*** Opening of The data ***

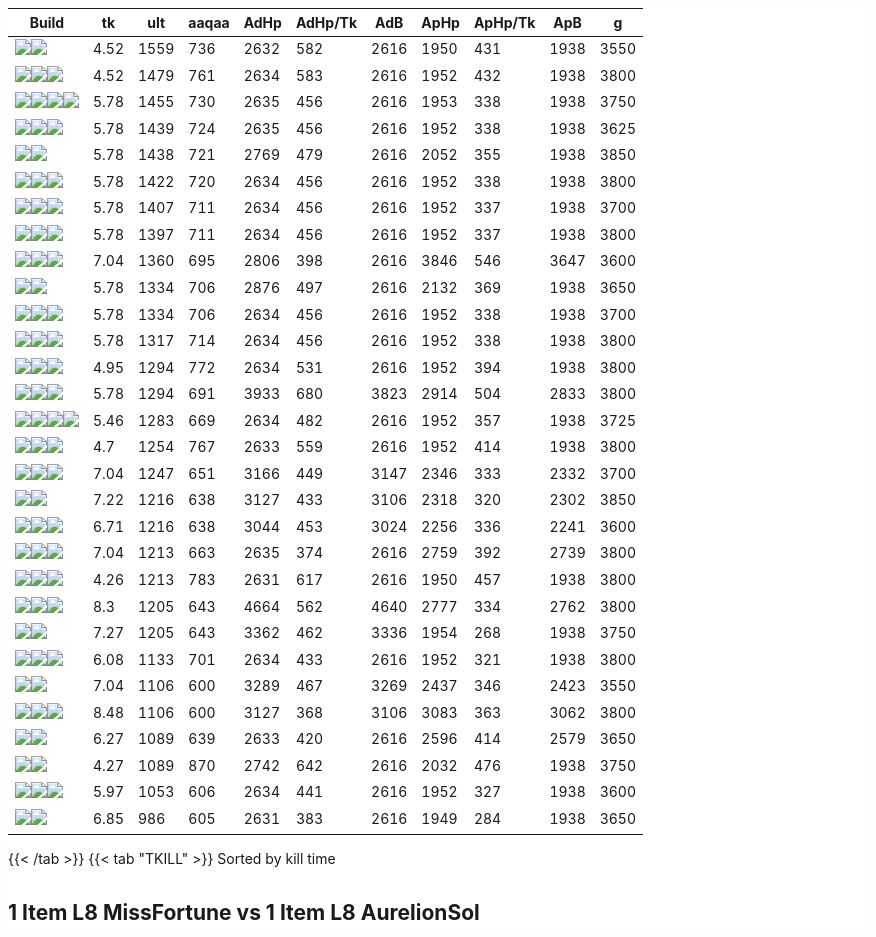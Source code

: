 



 Build |tk|ult|aaqaa|AdHp|AdHp/Tk|AdB|ApHp|ApHp/Tk|ApB|g
-|-|-|-|-|-|-|-|-|-|-
![](/item/6691.png)![](/item/1055.png)|4.52|1559|736|2632|582|2616|1950|431|1938|3550
![](/item/6676.png)![](/item/1055.png)![](/item/1036.png)|4.52|1479|761|2634|583|2616|1952|432|1938|3800
![](/item/6695.png)![](/item/1055.png)![](/item/1036.png)![](/item/1036.png)|5.78|1455|730|2635|456|2616|1953|338|1938|3750
![](/item/3179.png)![](/item/1055.png)![](/item/1037.png)|5.78|1439|724|2635|456|2616|1952|338|1938|3625
![](/item/3074.png)![](/item/1055.png)|5.78|1438|721|2769|479|2616|2052|355|1938|3850
![](/item/6696.png)![](/item/1055.png)![](/item/1036.png)|5.78|1422|720|2634|456|2616|1952|338|1938|3800
![](/item/3004.png)![](/item/1055.png)![](/item/1036.png)|5.78|1407|711|2634|456|2616|1952|337|1938|3700
![](/item/6693.png)![](/item/1055.png)![](/item/1036.png)|5.78|1397|711|2634|456|2616|1952|337|1938|3800
![](/item/3156.png)![](/item/1055.png)![](/item/1036.png)|7.04|1360|695|2806|398|2616|3846|546|3647|3600
![](/item/3072.png)![](/item/1055.png)|5.78|1334|706|2876|497|2616|2132|369|1938|3650
![](/item/3508.png)![](/item/1055.png)![](/item/1036.png)|5.78|1334|706|2634|456|2616|1952|338|1938|3700
![](/item/3036.png)![](/item/1055.png)![](/item/1036.png)|5.78|1317|714|2634|456|2616|1952|338|1938|3800
![](/item/3095.png)![](/item/1055.png)![](/item/1036.png)|4.95|1294|772|2634|531|2616|1952|394|1938|3800
![](/item/6673.png)![](/item/1055.png)![](/item/1036.png)|5.78|1294|691|3933|680|3823|2914|504|2833|3800
![](/item/3006.png)![](/item/1055.png)![](/item/1038.png)![](/item/1037.png)|5.46|1283|669|2634|482|2616|1952|357|1938|3725
![](/item/3087.png)![](/item/1055.png)![](/item/1036.png)|4.7|1254|767|2633|559|2616|1952|414|1938|3800
![](/item/3814.png)![](/item/1055.png)![](/item/1036.png)|7.04|1247|651|3166|449|3147|2346|333|2332|3700
![](/item/3161.png)![](/item/1055.png)|7.22|1216|638|3127|433|3106|2318|320|2302|3850
![](/item/6609.png)![](/item/1055.png)![](/item/1036.png)|6.71|1216|638|3044|453|3024|2256|336|2241|3600
![](/item/3139.png)![](/item/1055.png)![](/item/1036.png)|7.04|1213|663|2635|374|2616|2759|392|2739|3800
![](/item/6672.png)![](/item/1055.png)![](/item/1036.png)|4.26|1213|783|2631|617|2616|1950|457|1938|3800
![](/item/3026.png)![](/item/1055.png)![](/item/1036.png)|8.3|1205|643|4664|562|4640|2777|334|2762|3800
![](/item/6333.png)![](/item/1055.png)|7.27|1205|643|3362|462|3336|1954|268|1938|3750
![](/item/3094.png)![](/item/1055.png)![](/item/1036.png)|6.08|1133|701|2634|433|2616|1952|321|1938|3800
![](/item/3071.png)![](/item/1055.png)|7.04|1106|600|3289|467|3269|2437|346|2423|3550
![](/item/6035.png)![](/item/1055.png)![](/item/1036.png)|8.48|1106|600|3127|368|3106|3083|363|3062|3800
![](/item/3091.png)![](/item/1055.png)|6.27|1089|639|2633|420|2616|2596|414|2579|3650
![](/item/3153.png)![](/item/1055.png)|4.27|1089|870|2742|642|2616|2032|476|1938|3750
![](/item/3046.png)![](/item/1055.png)![](/item/1036.png)|5.97|1053|606|2634|441|2616|1952|327|1938|3600
![](/item/3115.png)![](/item/1055.png)|6.85|986|605|2631|383|2616|1949|284|1938|3650
{{< /tab >}}
{{< tab "TKILL" >}}
Sorted by kill time
## 1 Item L8 MissFortune vs 1 Item L8 AurelionSol
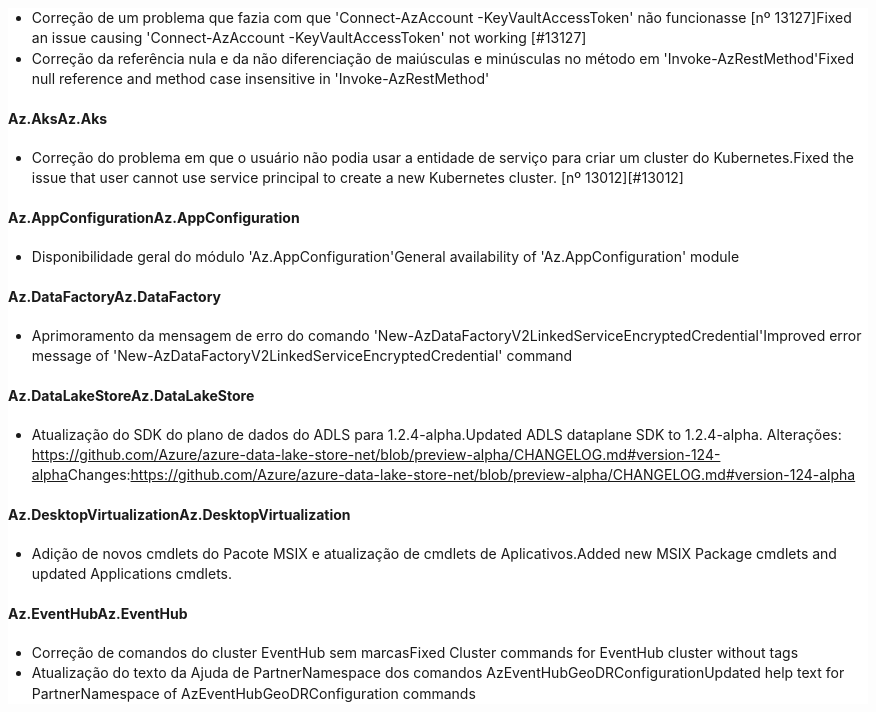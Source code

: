 * <span data-ttu-id="5c3ac-335">Correção de um problema que fazia com que 'Connect-AzAccount -KeyVaultAccessToken' não funcionasse [nº 13127]</span><span class="sxs-lookup"><span data-stu-id="5c3ac-335">Fixed an issue causing 'Connect-AzAccount -KeyVaultAccessToken' not working [#13127]</span></span>
* <span data-ttu-id="5c3ac-336">Correção da referência nula e da não diferenciação de maiúsculas e minúsculas no método em 'Invoke-AzRestMethod'</span><span class="sxs-lookup"><span data-stu-id="5c3ac-336">Fixed null reference and method case insensitive in 'Invoke-AzRestMethod'</span></span>

#### <a name="azaks"></a><span data-ttu-id="5c3ac-337">Az.Aks</span><span class="sxs-lookup"><span data-stu-id="5c3ac-337">Az.Aks</span></span>
* <span data-ttu-id="5c3ac-338">Correção do problema em que o usuário não podia usar a entidade de serviço para criar um cluster do Kubernetes.</span><span class="sxs-lookup"><span data-stu-id="5c3ac-338">Fixed the issue that user cannot use service principal to create a new Kubernetes cluster.</span></span> <span data-ttu-id="5c3ac-339">[nº 13012]</span><span class="sxs-lookup"><span data-stu-id="5c3ac-339">[#13012]</span></span>

#### <a name="azappconfiguration"></a><span data-ttu-id="5c3ac-340">Az.AppConfiguration</span><span class="sxs-lookup"><span data-stu-id="5c3ac-340">Az.AppConfiguration</span></span>
* <span data-ttu-id="5c3ac-341">Disponibilidade geral do módulo 'Az.AppConfiguration'</span><span class="sxs-lookup"><span data-stu-id="5c3ac-341">General availability of 'Az.AppConfiguration' module</span></span>

#### <a name="azdatafactory"></a><span data-ttu-id="5c3ac-342">Az.DataFactory</span><span class="sxs-lookup"><span data-stu-id="5c3ac-342">Az.DataFactory</span></span>
* <span data-ttu-id="5c3ac-343">Aprimoramento da mensagem de erro do comando 'New-AzDataFactoryV2LinkedServiceEncryptedCredential'</span><span class="sxs-lookup"><span data-stu-id="5c3ac-343">Improved error message of 'New-AzDataFactoryV2LinkedServiceEncryptedCredential' command</span></span>

#### <a name="azdatalakestore"></a><span data-ttu-id="5c3ac-344">Az.DataLakeStore</span><span class="sxs-lookup"><span data-stu-id="5c3ac-344">Az.DataLakeStore</span></span>
* <span data-ttu-id="5c3ac-345">Atualização do SDK do plano de dados do ADLS para 1.2.4-alpha.</span><span class="sxs-lookup"><span data-stu-id="5c3ac-345">Updated ADLS dataplane SDK to 1.2.4-alpha.</span></span> <span data-ttu-id="5c3ac-346">Alterações: https://github.com/Azure/azure-data-lake-store-net/blob/preview-alpha/CHANGELOG.md#version-124-alpha</span><span class="sxs-lookup"><span data-stu-id="5c3ac-346">Changes:https://github.com/Azure/azure-data-lake-store-net/blob/preview-alpha/CHANGELOG.md#version-124-alpha</span></span>

#### <a name="azdesktopvirtualization"></a><span data-ttu-id="5c3ac-347">Az.DesktopVirtualization</span><span class="sxs-lookup"><span data-stu-id="5c3ac-347">Az.DesktopVirtualization</span></span>
* <span data-ttu-id="5c3ac-348">Adição de novos cmdlets do Pacote MSIX e atualização de cmdlets de Aplicativos.</span><span class="sxs-lookup"><span data-stu-id="5c3ac-348">Added new MSIX Package cmdlets and updated Applications cmdlets.</span></span>

#### <a name="azeventhub"></a><span data-ttu-id="5c3ac-349">Az.EventHub</span><span class="sxs-lookup"><span data-stu-id="5c3ac-349">Az.EventHub</span></span>
* <span data-ttu-id="5c3ac-350">Correção de comandos do cluster EventHub sem marcas</span><span class="sxs-lookup"><span data-stu-id="5c3ac-350">Fixed Cluster commands for EventHub cluster without tags</span></span>
* <span data-ttu-id="5c3ac-351">Atualização do texto da Ajuda de PartnerNamespace dos comandos AzEventHubGeoDRConfiguration</span><span class="sxs-lookup"><span data-stu-id="5c3ac-351">Updated help text for PartnerNamespace of AzEventHubGeoDRConfiguration commands</span></span> 
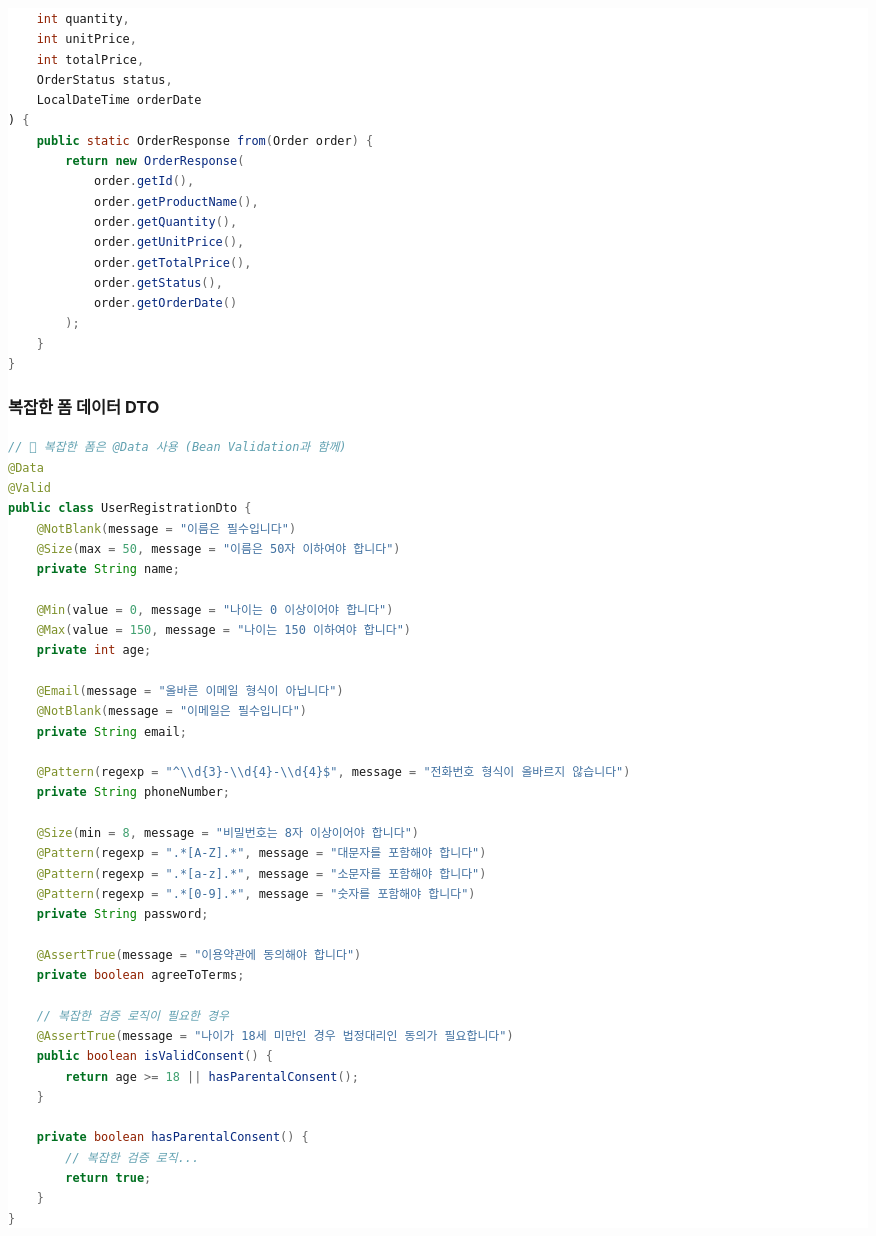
 ```java
    int quantity,
    int unitPrice,
    int totalPrice,
    OrderStatus status,
    LocalDateTime orderDate
) {
    public static OrderResponse from(Order order) {
        return new OrderResponse(
            order.getId(),
            order.getProductName(),
            order.getQuantity(),
            order.getUnitPrice(),
            order.getTotalPrice(),
            order.getStatus(),
            order.getOrderDate()
        );
    }
}
```

### 복잡한 폼 데이터 DTO

```java
// 🎯 복잡한 폼은 @Data 사용 (Bean Validation과 함께)
@Data
@Valid
public class UserRegistrationDto {
    @NotBlank(message = "이름은 필수입니다")
    @Size(max = 50, message = "이름은 50자 이하여야 합니다")
    private String name;
    
    @Min(value = 0, message = "나이는 0 이상이어야 합니다")
    @Max(value = 150, message = "나이는 150 이하여야 합니다")
    private int age;
    
    @Email(message = "올바른 이메일 형식이 아닙니다")
    @NotBlank(message = "이메일은 필수입니다")
    private String email;
    
    @Pattern(regexp = "^\\d{3}-\\d{4}-\\d{4}$", message = "전화번호 형식이 올바르지 않습니다")
    private String phoneNumber;
    
    @Size(min = 8, message = "비밀번호는 8자 이상이어야 합니다")
    @Pattern(regexp = ".*[A-Z].*", message = "대문자를 포함해야 합니다")
    @Pattern(regexp = ".*[a-z].*", message = "소문자를 포함해야 합니다")
    @Pattern(regexp = ".*[0-9].*", message = "숫자를 포함해야 합니다")
    private String password;
    
    @AssertTrue(message = "이용약관에 동의해야 합니다")
    private boolean agreeToTerms;
    
    // 복잡한 검증 로직이 필요한 경우
    @AssertTrue(message = "나이가 18세 미만인 경우 법정대리인 동의가 필요합니다")
    public boolean isValidConsent() {
        return age >= 18 || hasParentalConsent();
    }
    
    private boolean hasParentalConsent() {
        // 복잡한 검증 로직...
        return true;
    }
}
```
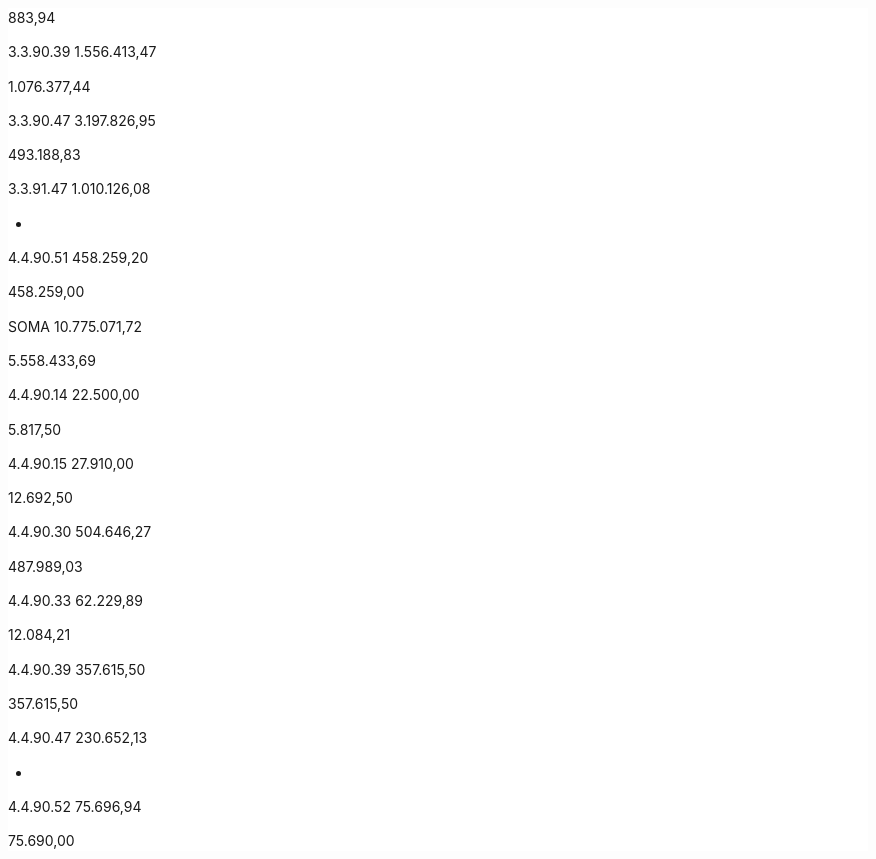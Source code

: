 883,94
                               
3.3.90.39
1.556.413,47
                     
1.076.377,44
                     
3.3.90.47
3.197.826,95
                     
493.188,83
                        
3.3.91.47
1.010.126,08
                     
-
                                     
4.4.90.51
458.259,20
                        
458.259,00
                        
SOMA
10.775.071,72
                   
5.558.433,69
                     
4.4.90.14
22.500,00
                          
5.817,50
                            
4.4.90.15
27.910,00
                          
12.692,50
                          
4.4.90.30
504.646,27
                        
487.989,03
                        
4.4.90.33
62.229,89
                          
12.084,21
                          
4.4.90.39
357.615,50
                        
357.615,50
                        
4.4.90.47
230.652,13
                        
-
                                     
4.4.90.52
75.696,94
                          
75.690,00
                          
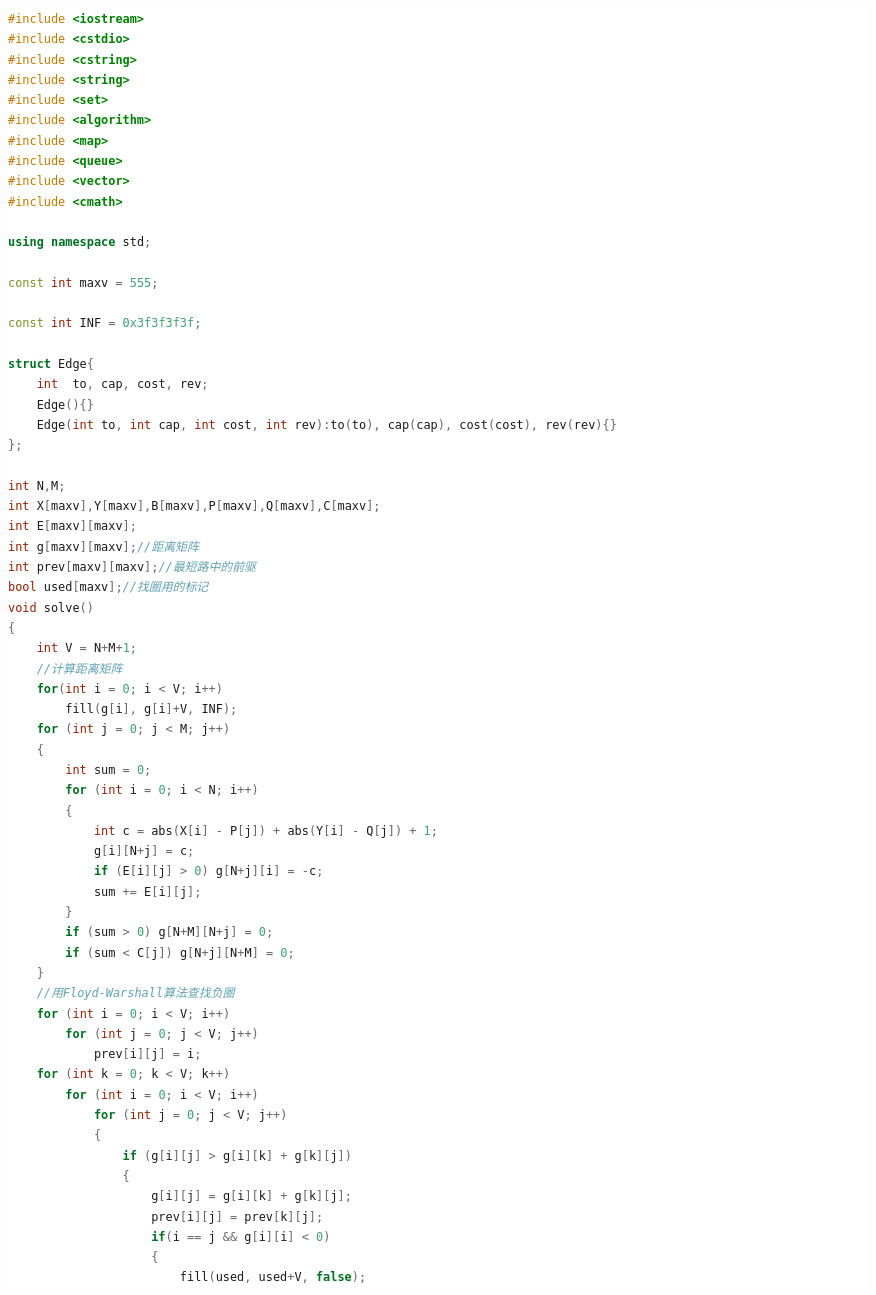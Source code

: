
 ```c++
#include <iostream>
#include <cstdio>
#include <cstring>
#include <string>
#include <set>
#include <algorithm>
#include <map>
#include <queue>
#include <vector>
#include <cmath>

using namespace std;

const int maxv = 555;

const int INF = 0x3f3f3f3f;

struct Edge{
    int  to, cap, cost, rev;
    Edge(){}
    Edge(int to, int cap, int cost, int rev):to(to), cap(cap), cost(cost), rev(rev){}
};

int N,M;
int X[maxv],Y[maxv],B[maxv],P[maxv],Q[maxv],C[maxv];
int E[maxv][maxv];
int g[maxv][maxv];//距离矩阵
int prev[maxv][maxv];//最短路中的前驱
bool used[maxv];//找圈用的标记
void solve()
{
    int V = N+M+1;
    //计算距离矩阵
    for(int i = 0; i < V; i++)
        fill(g[i], g[i]+V, INF);
    for (int j = 0; j < M; j++)
    {
        int sum = 0;
        for (int i = 0; i < N; i++)
        {
            int c = abs(X[i] - P[j]) + abs(Y[i] - Q[j]) + 1;
            g[i][N+j] = c;
            if (E[i][j] > 0) g[N+j][i] = -c;
            sum += E[i][j];
        }
        if (sum > 0) g[N+M][N+j] = 0;
        if (sum < C[j]) g[N+j][N+M] = 0;
    }
    //用Floyd-Warshall算法查找负圈
    for (int i = 0; i < V; i++)
        for (int j = 0; j < V; j++)
            prev[i][j] = i;
    for (int k = 0; k < V; k++)
        for (int i = 0; i < V; i++)
            for (int j = 0; j < V; j++)
            {
                if (g[i][j] > g[i][k] + g[k][j])
                {
                    g[i][j] = g[i][k] + g[k][j];
                    prev[i][j] = prev[k][j];
                    if(i == j && g[i][i] < 0)
                    {
                        fill(used, used+V, false);
```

*** Close of The data ***

What you need to do -
What is the number of lines in the data that include "private"? Respond with that number and no other text.

Expected output -
7